Abstract
The Arab uprisings and the related wave of protests across the globe over the past few years have spurred a revisiting of explanations of protests. Moreover, attempts to reconcile structural conditions with contextual factors animate these debates. In investigating the role of structural factors in causing anti-government protests – namely burgeoning young population and the penetration of information communication technology (ICT) – we attempt to bridge these debates through a mixed method of analysis. At the global level we employ a cross-national, time series analysis between the years 1995 and 2011 to investigate the role and interaction of youth bulges and ICT in explaining the onset and diffusion of anti-government demonstrations. We find that rising numbers of young people who are increasingly connected through information communication technology increase the diffusion of protests. In other words, when the enhanced technological means of protest are fused with the grievance and opportunity-based structural conditions often witnessed in countries with large youth bulges, the proliferation of anti-government demonstrations is multiplicatively heightened. A nuance in our results, however, suggests that it is the proliferation of technology that is more important in explaining protest diffusion. In contrast, we do not find that either of our variables of interest affects the probability of the outbreak of protests.

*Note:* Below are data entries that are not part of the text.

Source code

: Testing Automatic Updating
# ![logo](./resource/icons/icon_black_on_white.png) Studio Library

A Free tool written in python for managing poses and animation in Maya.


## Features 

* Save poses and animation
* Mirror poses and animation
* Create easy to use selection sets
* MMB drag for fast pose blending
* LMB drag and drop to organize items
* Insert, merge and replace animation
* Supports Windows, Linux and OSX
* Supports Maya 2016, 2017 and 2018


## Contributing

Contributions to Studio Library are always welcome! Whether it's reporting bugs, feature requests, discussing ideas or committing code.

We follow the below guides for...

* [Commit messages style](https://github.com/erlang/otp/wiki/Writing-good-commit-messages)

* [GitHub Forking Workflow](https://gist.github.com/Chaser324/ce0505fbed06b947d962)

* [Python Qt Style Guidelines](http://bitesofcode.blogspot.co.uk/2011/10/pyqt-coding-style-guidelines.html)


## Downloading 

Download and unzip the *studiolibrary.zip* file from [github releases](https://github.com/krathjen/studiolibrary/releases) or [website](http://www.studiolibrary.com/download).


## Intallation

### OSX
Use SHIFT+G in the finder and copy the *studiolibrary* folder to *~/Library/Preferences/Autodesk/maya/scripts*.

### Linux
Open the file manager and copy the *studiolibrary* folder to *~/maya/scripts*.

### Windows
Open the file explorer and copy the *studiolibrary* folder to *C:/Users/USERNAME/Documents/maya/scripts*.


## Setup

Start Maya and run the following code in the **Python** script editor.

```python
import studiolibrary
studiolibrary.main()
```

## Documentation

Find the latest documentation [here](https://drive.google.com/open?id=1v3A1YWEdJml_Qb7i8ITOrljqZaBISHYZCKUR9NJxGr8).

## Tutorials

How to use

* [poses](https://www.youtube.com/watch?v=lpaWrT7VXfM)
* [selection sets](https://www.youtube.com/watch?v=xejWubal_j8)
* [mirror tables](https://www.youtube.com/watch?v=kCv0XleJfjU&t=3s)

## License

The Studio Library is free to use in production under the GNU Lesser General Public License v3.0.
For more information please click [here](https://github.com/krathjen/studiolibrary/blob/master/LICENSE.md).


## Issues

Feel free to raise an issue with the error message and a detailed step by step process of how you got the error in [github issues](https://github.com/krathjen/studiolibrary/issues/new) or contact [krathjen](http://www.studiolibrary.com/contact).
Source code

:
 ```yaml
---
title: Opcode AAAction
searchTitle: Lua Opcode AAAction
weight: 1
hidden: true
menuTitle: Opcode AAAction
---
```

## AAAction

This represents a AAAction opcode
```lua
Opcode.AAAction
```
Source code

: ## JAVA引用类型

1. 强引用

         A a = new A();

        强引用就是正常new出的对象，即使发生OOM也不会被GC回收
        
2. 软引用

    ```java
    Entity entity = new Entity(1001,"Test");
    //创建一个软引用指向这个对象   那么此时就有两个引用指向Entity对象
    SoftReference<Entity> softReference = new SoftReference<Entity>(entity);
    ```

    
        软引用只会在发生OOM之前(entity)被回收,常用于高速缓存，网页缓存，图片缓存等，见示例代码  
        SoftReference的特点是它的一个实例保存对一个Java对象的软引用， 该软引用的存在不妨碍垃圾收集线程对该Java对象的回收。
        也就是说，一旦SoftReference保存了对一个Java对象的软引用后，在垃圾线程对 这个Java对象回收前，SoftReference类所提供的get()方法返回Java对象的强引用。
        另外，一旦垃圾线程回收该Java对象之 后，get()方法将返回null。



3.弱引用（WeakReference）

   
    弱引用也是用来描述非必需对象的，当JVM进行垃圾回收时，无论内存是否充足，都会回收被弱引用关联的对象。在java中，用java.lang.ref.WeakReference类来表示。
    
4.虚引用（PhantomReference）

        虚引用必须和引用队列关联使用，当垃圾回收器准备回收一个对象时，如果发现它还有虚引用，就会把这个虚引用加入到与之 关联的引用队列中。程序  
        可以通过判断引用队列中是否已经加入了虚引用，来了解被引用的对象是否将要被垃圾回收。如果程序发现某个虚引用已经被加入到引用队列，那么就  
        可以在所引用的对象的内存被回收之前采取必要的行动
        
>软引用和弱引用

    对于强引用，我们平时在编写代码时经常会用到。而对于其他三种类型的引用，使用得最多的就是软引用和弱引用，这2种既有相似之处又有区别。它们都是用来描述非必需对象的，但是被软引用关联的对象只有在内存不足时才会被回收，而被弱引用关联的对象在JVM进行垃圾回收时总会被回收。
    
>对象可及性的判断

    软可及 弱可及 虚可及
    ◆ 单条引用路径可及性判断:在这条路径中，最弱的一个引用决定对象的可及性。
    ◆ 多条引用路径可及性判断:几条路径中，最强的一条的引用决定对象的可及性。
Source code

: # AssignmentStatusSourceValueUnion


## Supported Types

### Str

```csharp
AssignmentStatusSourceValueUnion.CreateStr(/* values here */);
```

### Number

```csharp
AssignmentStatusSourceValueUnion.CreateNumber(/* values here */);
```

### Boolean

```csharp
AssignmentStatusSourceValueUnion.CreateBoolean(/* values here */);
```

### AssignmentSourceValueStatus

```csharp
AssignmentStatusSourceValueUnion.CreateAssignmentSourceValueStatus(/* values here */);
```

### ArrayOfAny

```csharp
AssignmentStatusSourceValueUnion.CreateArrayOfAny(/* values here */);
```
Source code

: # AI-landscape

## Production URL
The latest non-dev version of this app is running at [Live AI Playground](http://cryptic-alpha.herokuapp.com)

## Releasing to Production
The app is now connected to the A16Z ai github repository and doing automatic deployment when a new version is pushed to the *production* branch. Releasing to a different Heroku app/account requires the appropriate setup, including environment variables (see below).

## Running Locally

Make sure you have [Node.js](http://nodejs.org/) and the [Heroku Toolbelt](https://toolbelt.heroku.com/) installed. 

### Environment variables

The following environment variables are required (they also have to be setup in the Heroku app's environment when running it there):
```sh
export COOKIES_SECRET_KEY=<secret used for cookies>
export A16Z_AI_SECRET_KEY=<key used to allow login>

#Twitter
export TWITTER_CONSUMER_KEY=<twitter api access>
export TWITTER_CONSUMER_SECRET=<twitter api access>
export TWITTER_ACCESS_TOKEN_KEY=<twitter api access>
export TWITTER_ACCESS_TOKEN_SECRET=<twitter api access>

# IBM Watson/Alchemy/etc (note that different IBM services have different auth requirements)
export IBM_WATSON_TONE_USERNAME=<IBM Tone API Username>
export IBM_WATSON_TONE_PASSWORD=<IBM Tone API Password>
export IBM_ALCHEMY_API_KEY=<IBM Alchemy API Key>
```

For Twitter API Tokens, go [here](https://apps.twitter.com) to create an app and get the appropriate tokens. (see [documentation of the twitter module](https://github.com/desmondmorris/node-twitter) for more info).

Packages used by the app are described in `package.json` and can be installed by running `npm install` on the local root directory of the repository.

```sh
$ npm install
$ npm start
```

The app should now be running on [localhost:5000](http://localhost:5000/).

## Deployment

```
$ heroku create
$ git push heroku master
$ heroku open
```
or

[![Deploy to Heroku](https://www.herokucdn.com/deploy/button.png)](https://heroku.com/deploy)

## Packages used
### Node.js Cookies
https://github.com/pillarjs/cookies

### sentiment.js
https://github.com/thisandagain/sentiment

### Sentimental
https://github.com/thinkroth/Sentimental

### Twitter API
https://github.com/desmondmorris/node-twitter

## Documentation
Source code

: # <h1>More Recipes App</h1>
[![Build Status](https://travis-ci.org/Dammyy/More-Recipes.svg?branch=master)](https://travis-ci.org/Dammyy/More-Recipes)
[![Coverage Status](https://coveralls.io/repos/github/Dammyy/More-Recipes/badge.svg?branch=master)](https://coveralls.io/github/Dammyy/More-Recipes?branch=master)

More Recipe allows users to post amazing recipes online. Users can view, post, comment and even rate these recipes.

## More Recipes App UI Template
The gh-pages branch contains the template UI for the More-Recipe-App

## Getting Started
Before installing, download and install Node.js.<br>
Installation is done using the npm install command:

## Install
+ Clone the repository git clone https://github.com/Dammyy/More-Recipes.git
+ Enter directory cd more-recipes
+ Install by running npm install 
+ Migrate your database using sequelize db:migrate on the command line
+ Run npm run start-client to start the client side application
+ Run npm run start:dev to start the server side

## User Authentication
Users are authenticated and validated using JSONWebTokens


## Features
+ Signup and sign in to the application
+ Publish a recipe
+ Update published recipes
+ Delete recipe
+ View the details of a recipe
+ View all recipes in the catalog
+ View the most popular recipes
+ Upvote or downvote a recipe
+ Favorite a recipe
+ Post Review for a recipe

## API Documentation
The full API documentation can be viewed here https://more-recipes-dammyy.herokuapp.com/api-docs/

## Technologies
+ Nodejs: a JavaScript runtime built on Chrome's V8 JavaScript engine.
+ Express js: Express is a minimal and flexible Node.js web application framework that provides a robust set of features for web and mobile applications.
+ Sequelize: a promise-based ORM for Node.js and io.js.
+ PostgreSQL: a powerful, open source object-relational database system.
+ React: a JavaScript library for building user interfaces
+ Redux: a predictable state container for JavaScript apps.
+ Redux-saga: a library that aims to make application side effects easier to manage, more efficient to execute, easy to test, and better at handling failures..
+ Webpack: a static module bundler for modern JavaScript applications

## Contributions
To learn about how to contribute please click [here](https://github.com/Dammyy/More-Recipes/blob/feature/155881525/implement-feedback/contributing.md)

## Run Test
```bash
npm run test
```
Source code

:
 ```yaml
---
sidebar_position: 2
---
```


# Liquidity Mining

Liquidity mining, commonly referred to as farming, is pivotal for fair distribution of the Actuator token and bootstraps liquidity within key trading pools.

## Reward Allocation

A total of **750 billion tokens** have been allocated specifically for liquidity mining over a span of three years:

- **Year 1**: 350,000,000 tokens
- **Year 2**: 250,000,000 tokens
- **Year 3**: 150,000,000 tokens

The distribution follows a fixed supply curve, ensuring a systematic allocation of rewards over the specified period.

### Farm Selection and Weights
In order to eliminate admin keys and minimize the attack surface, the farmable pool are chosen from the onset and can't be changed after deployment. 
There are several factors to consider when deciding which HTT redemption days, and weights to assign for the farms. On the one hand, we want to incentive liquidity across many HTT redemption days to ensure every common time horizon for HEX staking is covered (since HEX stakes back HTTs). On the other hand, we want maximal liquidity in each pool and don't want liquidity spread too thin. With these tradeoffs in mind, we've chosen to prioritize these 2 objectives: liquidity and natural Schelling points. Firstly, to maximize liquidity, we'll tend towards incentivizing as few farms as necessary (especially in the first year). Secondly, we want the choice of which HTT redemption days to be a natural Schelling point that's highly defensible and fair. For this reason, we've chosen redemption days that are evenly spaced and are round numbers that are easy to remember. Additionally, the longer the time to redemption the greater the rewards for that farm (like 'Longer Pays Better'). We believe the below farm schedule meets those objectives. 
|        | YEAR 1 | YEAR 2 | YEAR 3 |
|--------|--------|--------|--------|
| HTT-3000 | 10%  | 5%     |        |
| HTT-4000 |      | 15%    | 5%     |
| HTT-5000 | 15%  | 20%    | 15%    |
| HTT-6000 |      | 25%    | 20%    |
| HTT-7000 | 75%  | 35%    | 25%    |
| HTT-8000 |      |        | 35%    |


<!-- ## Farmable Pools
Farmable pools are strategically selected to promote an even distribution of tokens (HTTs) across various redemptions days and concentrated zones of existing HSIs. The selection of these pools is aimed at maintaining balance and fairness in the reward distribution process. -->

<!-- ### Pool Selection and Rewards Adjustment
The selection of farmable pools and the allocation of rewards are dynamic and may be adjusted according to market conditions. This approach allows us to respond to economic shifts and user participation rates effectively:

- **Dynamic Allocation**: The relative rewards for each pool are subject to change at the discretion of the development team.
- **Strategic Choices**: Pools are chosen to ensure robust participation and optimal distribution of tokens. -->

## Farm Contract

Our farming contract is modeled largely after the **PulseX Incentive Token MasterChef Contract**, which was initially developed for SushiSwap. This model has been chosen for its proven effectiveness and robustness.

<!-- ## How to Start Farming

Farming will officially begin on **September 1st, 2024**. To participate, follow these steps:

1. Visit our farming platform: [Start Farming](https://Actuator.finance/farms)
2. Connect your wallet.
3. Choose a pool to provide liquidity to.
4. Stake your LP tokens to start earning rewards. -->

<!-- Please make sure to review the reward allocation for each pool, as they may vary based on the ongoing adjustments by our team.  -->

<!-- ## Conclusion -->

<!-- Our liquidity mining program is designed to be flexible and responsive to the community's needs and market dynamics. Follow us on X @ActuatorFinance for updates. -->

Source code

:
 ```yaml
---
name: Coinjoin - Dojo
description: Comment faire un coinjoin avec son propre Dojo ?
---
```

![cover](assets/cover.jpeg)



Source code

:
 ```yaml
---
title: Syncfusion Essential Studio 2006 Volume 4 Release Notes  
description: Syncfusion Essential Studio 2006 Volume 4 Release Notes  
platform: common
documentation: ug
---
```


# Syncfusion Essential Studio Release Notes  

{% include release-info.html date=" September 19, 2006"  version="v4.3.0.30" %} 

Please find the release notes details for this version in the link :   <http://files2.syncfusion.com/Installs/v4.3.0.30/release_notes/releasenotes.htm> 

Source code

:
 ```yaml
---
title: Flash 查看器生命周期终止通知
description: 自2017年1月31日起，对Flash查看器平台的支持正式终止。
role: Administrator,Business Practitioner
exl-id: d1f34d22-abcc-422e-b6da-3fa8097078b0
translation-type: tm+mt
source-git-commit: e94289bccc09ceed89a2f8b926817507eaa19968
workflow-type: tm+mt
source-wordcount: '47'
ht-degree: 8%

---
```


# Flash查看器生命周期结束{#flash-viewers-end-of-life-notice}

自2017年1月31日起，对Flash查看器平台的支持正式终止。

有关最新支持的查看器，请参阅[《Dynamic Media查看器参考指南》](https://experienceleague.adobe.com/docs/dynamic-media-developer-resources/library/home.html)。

In our global analysis, however, we are unable to do anything more than control for political sources of grievance. In order to demonstrate the significance and impact of these more contextual factors we turn our attention to specific cases from the Middle East from 1995 through 2011– most notably Algeria, Egypt, Iran, and Tunisia. We first analyze the degree of fit of the global model to the specific case. Next, we discuss this variance in terms of national and regional contextual factors and history through a qualitative linkage of socio-political context to the situation of youth populations and ICT in that country that has led to its particular outbreak and persistence of protests. In this manner we seek to highlight the means, motives and opportunities of anti-government demonstrations globally and in regards to the specifics of the Middle East.